A life-changing career
04 November, 2019
Dr Golnar Aref-Adib’s first encounter with psychiatry wasn’t exactly perfect – but thanks to a stimulating psychiatry placement as a GP trainee, and supportive mentors, she found her way to a fantastic career spanning both academia and acute care.
If you’d asked me at the beginning of my medical training whether I’d ever ‘choose psychiatry’, the answer would have surely been no. After all, I had my eyes set on a completely different path. But almost 10 years on, I’m one of the field’s most passionate champions.
Here’s the story of how I changed my mind.
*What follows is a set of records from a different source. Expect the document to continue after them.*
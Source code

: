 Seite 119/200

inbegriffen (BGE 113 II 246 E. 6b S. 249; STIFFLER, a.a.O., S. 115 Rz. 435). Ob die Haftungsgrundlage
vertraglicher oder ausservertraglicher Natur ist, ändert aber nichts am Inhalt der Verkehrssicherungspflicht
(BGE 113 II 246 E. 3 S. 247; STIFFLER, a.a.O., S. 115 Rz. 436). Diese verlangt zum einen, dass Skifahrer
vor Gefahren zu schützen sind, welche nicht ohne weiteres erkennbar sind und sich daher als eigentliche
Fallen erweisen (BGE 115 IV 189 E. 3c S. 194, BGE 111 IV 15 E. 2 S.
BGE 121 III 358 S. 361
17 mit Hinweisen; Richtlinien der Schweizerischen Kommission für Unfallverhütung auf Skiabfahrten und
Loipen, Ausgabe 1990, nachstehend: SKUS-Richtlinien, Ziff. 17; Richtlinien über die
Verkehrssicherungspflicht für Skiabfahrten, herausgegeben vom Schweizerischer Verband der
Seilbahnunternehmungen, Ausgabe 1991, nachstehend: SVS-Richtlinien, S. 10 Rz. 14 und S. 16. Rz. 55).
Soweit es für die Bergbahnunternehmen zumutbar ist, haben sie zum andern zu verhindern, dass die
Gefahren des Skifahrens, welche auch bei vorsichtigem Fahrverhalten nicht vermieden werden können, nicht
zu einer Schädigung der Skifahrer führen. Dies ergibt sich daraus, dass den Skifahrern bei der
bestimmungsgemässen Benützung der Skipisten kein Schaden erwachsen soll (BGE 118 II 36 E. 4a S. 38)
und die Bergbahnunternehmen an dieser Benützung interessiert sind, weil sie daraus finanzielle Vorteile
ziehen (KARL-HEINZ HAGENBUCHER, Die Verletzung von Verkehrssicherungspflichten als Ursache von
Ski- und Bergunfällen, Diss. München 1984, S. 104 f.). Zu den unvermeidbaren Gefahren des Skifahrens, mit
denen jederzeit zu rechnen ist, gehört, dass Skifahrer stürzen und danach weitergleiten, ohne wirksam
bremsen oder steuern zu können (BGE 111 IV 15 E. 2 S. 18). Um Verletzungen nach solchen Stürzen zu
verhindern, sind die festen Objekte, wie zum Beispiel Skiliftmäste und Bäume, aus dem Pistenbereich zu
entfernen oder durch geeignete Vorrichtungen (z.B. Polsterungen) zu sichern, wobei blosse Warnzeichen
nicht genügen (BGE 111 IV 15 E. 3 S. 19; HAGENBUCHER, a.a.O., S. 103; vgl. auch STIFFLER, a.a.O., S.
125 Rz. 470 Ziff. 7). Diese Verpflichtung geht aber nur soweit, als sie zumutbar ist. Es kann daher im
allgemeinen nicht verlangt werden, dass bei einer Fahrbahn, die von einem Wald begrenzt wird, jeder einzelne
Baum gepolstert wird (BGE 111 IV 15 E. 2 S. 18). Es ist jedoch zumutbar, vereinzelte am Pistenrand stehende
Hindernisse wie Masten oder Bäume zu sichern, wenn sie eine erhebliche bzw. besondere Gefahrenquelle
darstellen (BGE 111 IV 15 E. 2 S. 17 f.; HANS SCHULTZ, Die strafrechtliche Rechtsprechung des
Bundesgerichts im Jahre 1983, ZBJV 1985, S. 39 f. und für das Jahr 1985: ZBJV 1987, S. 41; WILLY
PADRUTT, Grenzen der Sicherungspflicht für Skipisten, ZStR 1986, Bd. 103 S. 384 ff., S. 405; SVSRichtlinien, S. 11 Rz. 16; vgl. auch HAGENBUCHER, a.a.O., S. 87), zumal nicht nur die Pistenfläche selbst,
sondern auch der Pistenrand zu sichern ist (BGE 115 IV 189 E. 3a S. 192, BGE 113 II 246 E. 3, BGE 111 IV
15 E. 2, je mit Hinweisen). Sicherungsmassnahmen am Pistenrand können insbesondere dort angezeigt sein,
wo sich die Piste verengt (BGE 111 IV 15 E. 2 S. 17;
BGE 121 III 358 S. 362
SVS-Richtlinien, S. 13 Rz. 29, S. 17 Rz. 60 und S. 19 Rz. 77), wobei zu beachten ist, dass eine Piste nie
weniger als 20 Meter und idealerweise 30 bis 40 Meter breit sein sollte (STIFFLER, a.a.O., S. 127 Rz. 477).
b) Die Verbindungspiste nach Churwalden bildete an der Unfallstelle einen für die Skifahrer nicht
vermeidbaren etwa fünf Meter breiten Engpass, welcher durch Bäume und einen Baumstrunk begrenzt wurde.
An unfortunate introduction
My first encounter with psychiatry in a professional context wasn’t the most inspiring, consisting of a cancelled ward round and shadowing a senior housing officer for half a day. At the time, I had no real understanding of what psychiatry was and was determined to follow a surgical pathway like my mother and grandfather before me.
Sadly, there was a great deal of (sometimes very strange) misinformation around about the field – for example, I was told by other junior doctors that all psychotropic medication caused constipation and pelvic pain and that if I had a psychiatry placement then I would spend my time doing rectal and vaginal examinations! So I remember actively avoiding any foundation posts that involved psychiatry, and instead chose an FY1 and FY2 that was heavy on surgery and emergency medicine.
The more time I spent operating however, the less I enjoyed it. The operations began to feel the same and medicine lost its sparkle. Even within emergency medicine, I felt that the shortness of breath and chest pain patients were merging into one – not a welcome feeling. My questions were monotonous, the investigations and management categorical and absolute: it just wasn’t a good fit for me.
Making connections
My favourite placement was general practice. I was based in a small town in the Midlands and enjoyed getting to know the patients and their families. The practice saw that I was enjoying talking to and managing people with anxiety and depression, and gave me the flexibility to have longer appointments exploring their symptoms and offering management beyond only antidepressants.
Then, as part of GP training, I had a psychiatry placement. Again though, I was tripped up by more misinformation – all the higher GP trainees were advised to do the psychiatry placement last in order to coincide with the GP exams, as “psychiatry is the easiest placement”.
As luck would have it though, I was assigned to psychiatry first in an inpatient unit in London and after the first two weeks of misplaced fear (I used to hold my panic alarm constantly), I became more fascinated by my patients and their stories. I felt like an investigative reporter trying to work out what led them to become destabilised, and how we could best support them.
Finding my passion
It was during this psychiatry placement that everything fell into place. I loved the opportunity (just as I had in my GP placement) to talk to families, friends, and carers, and to think together with patients not just about medication but also about self-care, family dynamics and social circumstances.
I loved the weekly supervision, the Balint group (where trainees would reflect on clinical encounters with a supervisor), and the chance to take on psychotherapy cases. It was a prolific six months, and I came out feeling as if I had seen the light. On the first day of my next placement, I applied for core psychiatry training. I have never ever regretted my decision, and I never will.
In what other speciality can you spend an hour assessing a new patient, making sense of their experiences, and think holistically with them about all aspects of their life? In what other speciality would you see the vast range of illnesses from mania to obsessive-compulsive disorder; from psychosis to depression; from eating disorders to addictions?
But the best part of all is that because of their early childhood, their experiences, their relationships, every patient is unique: their narrative is their own.
I even enjoyed revising for the exams, because they were interesting, relevant, exciting (this was a first for me!). In another twist of fate, in my final year of core training I worked for an academic psychiatrist. I hadn’t realised that they existed or how they worked. He recognised that I enjoyed thinking about psychiatry beyond individual patients – to the delivery of care on a larger scale – and encouraged me to apply for an academic psychiatry position.
Joining the academy
I am now an ST6 NIHR academic clinical Fellow in psychiatry, doing research at UCL and working in an acute day unit in north London. I have absolutely loved psychiatry training and completed an MSc in Mental Health Sciences research and a postgraduate diploma in Cognitive Analytic Therapy.
During my training I have had two children and have been extremely well supported whilst working part-time and when returning to work after maternity leave. I have seen GP, medical, surgical colleagues affected by burn out, stress and their own mental health issues. Psychiatry training – which provides weekly supervision, a Balint group, psychotherapy training – maximises trainees’ resilience, whilst also encouraging independence and growth as a clinician.
So this is a call out for any medical students or doctors who love stories, people and thinking outside the box. If this is you, then consider psychiatry – it may just change your life.